Data excerpts →
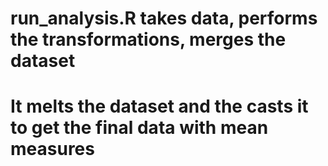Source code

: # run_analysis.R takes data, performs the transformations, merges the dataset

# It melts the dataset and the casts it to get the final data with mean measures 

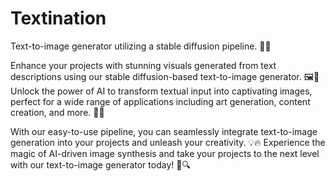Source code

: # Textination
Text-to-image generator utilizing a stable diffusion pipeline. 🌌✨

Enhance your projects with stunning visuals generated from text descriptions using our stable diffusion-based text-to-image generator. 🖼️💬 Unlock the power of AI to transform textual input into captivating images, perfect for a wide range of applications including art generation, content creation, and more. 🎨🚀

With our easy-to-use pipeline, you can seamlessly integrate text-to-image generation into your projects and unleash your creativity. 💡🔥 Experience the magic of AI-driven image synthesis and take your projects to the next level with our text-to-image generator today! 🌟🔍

Task requirements → I'd like the data above duplicated exactly, with no pictures included.

Response for this exercise →
Source code

: # run_analysis.R takes data, performs the transformations, merges the dataset

# It melts the dataset and the casts it to get the final data with mean measures 

Source code

: # Textination
Text-to-image generator utilizing a stable diffusion pipeline. 🌌✨

Enhance your projects with stunning visuals generated from text descriptions using our stable diffusion-based text-to-image generator. 🖼️💬 Unlock the power of AI to transform textual input into captivating images, perfect for a wide range of applications including art generation, content creation, and more. 🎨🚀

With our easy-to-use pipeline, you can seamlessly integrate text-to-image generation into your projects and unleash your creativity. 💡🔥 Experience the magic of AI-driven image synthesis and take your projects to the next level with our text-to-image generator today! 🌟🔍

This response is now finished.